Extracted data:
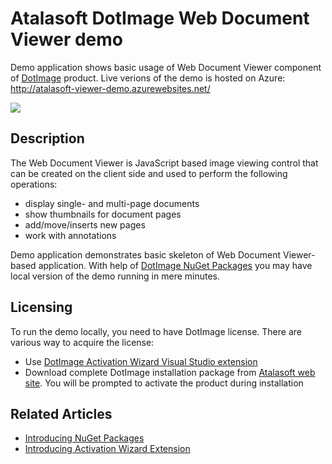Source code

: # Atalasoft DotImage Web Document Viewer demo
Demo application shows basic usage of Web Document Viewer component of [DotImage](https://www.atalasoft.com/Products/DotImage) product. Live verions of the demo is hosted on Azure: http://atalasoft-viewer-demo.azurewebsites.net/

![](https://atalasoft.visualstudio.com/_apis/public/build/definitions/789e0a22-6f04-4fac-91a5-ccc70df2a1f1/1/badge)

## Description

The Web Document Viewer is JavaScript based image viewing control that can be created on the client side and used to perform the following operations:

 - display single- and multi-page documents
 - show thumbnails for document pages
 - add/move/inserts new pages
 - work with annotations

Demo application demonstrates basic skeleton of Web Document Viewer-based application. With help of [DotImage NuGet Packages](https://www.nuget.org/profiles/Atalasoft) you may have local version of the demo running in mere minutes.

## Licensing
To run the demo locally, you need to have DotImage license. There are various way to acquire the license:

 - Use [DotImage Activation Wizard Visual Studio extension](https://visualstudiogallery.msdn.microsoft.com/88ff07c9-fe68-48bd-bfdc-3fbc8a0ec1db)
 - Download complete DotImage installation package from [Atalasoft web site](https://atalasoft.com). You will be prompted to activate the product during installation

## Related Articles

 - [Introducing NuGet Packages](http://atalasoft.github.io/2016/05/03/introducing-nuget/)
 - [Introducing Activation Wizard Extension](http://atalasoft.github.io/2016/05/14/introducing-activation-wizard-extension/)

Exercise directions:
Throughout the material above, report each line holding the word "NuGet".

Answer box:
Demo application demonstrates basic skeleton of Web Document Viewer-based application. With help of [DotImage NuGet Packages](https://www.nuget.org/profiles/Atalasoft) you may have local version of the demo running in mere minutes.
 - [Introducing NuGet Packages](http://atalasoft.github.io/2016/05/03/introducing-nuget/)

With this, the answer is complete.